** Opening INFORMATION block **
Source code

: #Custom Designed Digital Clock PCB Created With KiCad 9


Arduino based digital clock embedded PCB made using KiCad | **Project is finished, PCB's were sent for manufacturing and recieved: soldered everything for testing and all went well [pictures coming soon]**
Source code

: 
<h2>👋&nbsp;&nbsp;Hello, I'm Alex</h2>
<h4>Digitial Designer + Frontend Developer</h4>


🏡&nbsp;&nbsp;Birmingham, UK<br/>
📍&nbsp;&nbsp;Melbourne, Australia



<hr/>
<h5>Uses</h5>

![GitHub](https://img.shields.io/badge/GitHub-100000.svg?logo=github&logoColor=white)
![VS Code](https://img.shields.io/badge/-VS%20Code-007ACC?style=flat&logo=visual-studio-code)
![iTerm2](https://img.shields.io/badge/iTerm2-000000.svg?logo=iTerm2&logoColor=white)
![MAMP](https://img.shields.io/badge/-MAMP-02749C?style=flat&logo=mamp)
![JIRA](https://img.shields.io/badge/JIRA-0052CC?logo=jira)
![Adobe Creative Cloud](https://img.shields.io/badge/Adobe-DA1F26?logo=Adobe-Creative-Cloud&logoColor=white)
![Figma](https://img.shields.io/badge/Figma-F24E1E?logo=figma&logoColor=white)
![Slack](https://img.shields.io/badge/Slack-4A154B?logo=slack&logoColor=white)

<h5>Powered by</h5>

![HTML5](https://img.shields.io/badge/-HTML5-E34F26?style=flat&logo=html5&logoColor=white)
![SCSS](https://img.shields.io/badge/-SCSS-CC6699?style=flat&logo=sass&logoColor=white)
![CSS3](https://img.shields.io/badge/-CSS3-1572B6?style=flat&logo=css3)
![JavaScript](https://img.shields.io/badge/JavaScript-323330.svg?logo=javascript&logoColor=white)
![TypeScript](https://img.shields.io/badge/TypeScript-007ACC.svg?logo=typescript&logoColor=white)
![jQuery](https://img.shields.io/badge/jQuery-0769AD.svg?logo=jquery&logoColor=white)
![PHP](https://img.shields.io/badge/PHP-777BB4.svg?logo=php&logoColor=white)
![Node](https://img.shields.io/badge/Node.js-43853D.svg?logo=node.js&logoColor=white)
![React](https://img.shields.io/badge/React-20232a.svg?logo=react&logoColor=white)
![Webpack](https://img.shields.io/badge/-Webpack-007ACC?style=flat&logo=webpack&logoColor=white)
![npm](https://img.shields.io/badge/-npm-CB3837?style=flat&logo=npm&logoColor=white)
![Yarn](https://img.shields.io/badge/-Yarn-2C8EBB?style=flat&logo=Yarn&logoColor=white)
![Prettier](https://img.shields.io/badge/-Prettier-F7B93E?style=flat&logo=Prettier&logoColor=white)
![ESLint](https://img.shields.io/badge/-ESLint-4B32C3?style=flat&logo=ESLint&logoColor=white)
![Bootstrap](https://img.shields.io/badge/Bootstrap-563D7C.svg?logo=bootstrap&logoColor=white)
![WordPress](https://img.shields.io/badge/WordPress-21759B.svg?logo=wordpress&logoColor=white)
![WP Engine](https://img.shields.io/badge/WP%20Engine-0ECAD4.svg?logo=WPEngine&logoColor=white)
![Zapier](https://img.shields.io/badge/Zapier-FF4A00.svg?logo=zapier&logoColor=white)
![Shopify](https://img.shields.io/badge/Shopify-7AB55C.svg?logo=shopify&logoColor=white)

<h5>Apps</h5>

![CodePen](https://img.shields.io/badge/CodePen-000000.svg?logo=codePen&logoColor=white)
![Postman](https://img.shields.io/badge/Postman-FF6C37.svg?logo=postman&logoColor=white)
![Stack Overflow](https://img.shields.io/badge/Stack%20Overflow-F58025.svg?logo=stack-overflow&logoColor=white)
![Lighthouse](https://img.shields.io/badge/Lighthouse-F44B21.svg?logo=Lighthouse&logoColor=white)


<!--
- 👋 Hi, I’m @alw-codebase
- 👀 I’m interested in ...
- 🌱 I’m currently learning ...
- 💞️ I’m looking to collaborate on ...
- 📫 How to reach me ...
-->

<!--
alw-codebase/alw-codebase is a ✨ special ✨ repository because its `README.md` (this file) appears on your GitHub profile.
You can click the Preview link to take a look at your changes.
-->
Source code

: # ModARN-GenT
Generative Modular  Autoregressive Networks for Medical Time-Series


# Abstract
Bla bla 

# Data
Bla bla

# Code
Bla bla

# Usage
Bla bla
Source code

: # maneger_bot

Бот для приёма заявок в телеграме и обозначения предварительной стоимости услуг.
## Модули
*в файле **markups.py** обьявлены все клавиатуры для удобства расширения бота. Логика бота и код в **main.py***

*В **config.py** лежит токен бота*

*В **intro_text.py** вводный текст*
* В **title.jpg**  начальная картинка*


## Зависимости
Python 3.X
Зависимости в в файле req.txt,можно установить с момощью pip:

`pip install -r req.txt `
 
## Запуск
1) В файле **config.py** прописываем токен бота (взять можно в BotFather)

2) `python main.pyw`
** Closing INFORMATION block **
** Opening INFORMATION block **
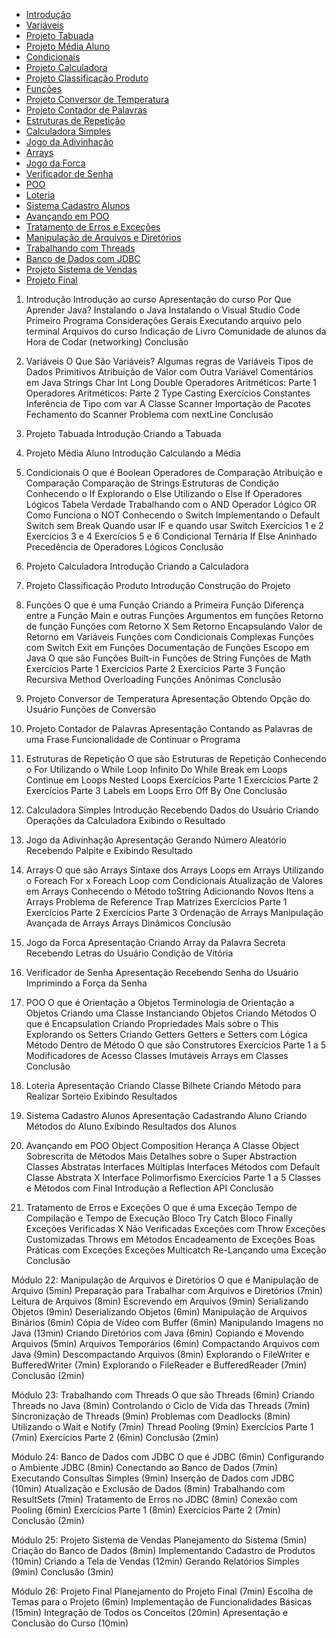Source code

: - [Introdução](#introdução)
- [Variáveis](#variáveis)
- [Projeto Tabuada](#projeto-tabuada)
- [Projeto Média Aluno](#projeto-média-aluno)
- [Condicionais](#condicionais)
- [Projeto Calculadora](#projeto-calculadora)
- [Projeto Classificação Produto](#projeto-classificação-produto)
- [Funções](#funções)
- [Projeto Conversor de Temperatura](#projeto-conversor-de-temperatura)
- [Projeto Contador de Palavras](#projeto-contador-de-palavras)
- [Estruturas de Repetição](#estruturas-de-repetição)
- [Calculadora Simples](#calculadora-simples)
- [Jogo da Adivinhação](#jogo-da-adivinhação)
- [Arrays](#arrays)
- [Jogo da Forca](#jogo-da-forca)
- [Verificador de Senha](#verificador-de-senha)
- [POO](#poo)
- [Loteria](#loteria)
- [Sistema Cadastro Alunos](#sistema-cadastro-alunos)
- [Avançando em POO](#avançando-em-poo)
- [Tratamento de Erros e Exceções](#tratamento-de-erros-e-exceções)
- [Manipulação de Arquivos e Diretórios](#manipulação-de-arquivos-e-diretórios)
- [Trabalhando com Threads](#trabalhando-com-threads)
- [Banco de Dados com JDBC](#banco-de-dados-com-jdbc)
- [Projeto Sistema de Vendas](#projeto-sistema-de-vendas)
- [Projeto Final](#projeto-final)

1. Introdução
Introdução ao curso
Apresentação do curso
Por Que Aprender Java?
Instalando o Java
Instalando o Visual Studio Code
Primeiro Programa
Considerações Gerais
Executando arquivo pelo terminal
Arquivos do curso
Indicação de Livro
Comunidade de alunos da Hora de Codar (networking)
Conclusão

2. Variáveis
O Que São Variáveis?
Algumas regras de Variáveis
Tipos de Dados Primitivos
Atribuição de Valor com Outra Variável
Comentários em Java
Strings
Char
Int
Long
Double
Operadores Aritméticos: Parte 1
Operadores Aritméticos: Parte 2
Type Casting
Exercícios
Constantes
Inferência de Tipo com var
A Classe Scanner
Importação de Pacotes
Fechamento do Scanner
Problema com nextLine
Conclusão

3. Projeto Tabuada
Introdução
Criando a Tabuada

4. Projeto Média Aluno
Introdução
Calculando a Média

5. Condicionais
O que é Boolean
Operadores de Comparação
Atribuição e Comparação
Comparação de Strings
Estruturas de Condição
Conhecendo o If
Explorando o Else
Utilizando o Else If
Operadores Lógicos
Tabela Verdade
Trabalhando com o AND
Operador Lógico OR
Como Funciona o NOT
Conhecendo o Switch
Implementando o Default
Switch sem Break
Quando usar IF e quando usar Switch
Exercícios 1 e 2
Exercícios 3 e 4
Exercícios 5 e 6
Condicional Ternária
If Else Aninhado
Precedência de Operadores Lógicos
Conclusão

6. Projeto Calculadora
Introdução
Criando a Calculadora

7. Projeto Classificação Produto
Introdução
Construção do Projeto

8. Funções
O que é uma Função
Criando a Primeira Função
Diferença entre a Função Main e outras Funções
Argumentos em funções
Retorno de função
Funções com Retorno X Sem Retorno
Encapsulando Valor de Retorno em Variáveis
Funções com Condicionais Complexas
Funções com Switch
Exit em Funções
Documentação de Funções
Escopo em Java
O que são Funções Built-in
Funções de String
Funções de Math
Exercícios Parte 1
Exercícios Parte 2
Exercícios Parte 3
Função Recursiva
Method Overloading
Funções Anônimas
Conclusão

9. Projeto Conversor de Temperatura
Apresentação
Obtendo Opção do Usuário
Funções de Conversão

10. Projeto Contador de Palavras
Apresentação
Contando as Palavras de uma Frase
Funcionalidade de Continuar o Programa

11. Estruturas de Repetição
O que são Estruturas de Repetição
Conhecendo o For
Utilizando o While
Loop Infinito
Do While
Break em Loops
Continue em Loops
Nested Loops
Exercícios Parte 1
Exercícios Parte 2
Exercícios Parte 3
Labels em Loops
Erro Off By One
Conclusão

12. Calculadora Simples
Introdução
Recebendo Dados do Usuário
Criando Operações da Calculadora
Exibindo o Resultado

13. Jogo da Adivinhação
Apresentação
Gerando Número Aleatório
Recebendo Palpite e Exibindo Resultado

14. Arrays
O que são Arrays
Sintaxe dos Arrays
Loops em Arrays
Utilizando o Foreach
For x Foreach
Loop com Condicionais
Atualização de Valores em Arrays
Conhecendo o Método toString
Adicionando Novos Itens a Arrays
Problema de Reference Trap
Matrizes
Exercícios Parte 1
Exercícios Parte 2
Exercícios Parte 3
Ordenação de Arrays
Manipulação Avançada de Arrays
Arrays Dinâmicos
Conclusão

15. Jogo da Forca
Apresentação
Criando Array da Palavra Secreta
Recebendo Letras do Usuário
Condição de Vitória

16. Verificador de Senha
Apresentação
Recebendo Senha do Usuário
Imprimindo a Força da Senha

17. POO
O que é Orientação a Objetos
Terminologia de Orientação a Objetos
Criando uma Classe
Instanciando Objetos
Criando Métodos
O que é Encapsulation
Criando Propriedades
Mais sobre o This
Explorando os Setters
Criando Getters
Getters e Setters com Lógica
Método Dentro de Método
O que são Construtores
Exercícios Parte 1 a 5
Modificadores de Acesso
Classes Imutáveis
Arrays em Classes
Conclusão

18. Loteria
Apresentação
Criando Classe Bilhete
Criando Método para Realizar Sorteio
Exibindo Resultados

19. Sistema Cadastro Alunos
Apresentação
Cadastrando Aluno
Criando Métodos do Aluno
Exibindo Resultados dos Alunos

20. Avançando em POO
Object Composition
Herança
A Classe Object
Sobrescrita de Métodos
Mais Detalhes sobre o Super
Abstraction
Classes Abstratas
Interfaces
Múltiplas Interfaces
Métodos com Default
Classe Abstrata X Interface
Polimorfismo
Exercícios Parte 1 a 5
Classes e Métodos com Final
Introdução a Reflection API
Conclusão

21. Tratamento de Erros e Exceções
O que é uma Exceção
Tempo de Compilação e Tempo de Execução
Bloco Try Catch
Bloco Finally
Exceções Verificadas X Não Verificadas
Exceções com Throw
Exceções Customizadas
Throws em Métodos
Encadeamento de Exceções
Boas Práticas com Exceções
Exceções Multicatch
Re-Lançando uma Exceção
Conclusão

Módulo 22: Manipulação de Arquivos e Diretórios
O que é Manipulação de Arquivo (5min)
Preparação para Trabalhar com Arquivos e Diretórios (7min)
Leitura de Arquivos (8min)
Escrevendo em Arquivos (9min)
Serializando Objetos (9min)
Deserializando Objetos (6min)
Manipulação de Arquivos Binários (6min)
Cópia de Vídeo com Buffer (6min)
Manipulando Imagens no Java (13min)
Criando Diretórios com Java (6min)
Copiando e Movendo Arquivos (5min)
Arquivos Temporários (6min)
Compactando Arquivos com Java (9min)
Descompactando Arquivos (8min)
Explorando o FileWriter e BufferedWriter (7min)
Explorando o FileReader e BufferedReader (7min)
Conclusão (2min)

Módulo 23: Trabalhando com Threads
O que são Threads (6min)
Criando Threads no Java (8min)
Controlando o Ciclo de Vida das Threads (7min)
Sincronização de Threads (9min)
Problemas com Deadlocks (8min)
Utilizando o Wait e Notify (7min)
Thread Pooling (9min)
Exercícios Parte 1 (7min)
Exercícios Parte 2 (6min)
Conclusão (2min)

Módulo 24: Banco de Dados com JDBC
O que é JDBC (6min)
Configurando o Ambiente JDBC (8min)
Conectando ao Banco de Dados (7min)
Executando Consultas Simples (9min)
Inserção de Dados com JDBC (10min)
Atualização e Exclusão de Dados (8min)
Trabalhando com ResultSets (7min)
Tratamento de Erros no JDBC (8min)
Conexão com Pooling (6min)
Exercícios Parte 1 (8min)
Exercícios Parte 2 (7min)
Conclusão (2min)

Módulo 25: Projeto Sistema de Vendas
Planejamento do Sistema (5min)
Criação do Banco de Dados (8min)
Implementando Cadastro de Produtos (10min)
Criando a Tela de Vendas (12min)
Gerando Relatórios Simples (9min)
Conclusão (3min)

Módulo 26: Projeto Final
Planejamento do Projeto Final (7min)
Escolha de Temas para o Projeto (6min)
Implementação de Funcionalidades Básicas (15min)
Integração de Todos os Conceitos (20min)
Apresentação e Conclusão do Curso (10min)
** Closing INFORMATION block **
** Opening INFORMATION block **
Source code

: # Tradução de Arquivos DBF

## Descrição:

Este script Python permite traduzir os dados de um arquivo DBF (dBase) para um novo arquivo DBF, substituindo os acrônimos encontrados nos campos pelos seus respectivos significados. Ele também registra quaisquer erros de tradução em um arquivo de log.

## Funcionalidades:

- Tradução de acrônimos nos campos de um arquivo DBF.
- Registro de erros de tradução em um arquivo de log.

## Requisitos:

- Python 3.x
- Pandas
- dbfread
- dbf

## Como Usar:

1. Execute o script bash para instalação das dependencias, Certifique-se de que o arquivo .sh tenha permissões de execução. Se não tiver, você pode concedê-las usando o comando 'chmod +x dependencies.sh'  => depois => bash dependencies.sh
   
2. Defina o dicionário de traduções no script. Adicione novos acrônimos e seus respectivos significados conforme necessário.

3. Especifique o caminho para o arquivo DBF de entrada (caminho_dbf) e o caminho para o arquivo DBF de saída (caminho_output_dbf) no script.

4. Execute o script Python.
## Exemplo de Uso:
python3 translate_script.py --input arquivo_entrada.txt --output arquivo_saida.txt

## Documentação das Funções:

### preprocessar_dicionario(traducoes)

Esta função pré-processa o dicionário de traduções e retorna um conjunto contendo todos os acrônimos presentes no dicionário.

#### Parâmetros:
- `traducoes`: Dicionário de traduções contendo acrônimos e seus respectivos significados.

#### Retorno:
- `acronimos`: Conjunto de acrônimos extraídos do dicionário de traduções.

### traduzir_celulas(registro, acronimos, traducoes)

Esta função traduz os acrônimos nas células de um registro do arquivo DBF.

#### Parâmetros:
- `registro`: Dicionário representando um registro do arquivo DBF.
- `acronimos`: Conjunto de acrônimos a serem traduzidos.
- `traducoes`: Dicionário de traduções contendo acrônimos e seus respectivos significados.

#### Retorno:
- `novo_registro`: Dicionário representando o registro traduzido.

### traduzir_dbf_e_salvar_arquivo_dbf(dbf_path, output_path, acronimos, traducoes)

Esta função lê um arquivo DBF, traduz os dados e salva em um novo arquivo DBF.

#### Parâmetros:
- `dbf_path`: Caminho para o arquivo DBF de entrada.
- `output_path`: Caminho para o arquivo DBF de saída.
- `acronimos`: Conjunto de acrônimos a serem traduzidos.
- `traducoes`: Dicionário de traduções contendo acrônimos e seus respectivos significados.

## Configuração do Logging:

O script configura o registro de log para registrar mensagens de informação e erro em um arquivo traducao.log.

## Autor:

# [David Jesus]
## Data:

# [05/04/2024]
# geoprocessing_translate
** Closing INFORMATION block **
WHAT IS NEEDED: Only one stretch of the data above is needed. Restate it word for word, from the line containing "- [Jogo da Forca](#jogo-da-forca)" through the line containing "4. Projeto Média Aluno", both ends included.

REPLY:
- [Jogo da Forca](#jogo-da-forca)
- [Verificador de Senha](#verificador-de-senha)
- [POO](#poo)
- [Loteria](#loteria)
- [Sistema Cadastro Alunos](#sistema-cadastro-alunos)
- [Avançando em POO](#avançando-em-poo)
- [Tratamento de Erros e Exceções](#tratamento-de-erros-e-exceções)
- [Manipulação de Arquivos e Diretórios](#manipulação-de-arquivos-e-diretórios)
- [Trabalhando com Threads](#trabalhando-com-threads)
- [Banco de Dados com JDBC](#banco-de-dados-com-jdbc)
- [Projeto Sistema de Vendas](#projeto-sistema-de-vendas)
- [Projeto Final](#projeto-final)

1. Introdução
Introdução ao curso
Apresentação do curso
Por Que Aprender Java?
Instalando o Java
Instalando o Visual Studio Code
Primeiro Programa
Considerações Gerais
Executando arquivo pelo terminal
Arquivos do curso
Indicação de Livro
Comunidade de alunos da Hora de Codar (networking)
Conclusão

2. Variáveis
O Que São Variáveis?
Algumas regras de Variáveis
Tipos de Dados Primitivos
Atribuição de Valor com Outra Variável
Comentários em Java
Strings
Char
Int
Long
Double
Operadores Aritméticos: Parte 1
Operadores Aritméticos: Parte 2
Type Casting
Exercícios
Constantes
Inferência de Tipo com var
A Classe Scanner
Importação de Pacotes
Fechamento do Scanner
Problema com nextLine
Conclusão

3. Projeto Tabuada
Introdução
Criando a Tabuada

4. Projeto Média Aluno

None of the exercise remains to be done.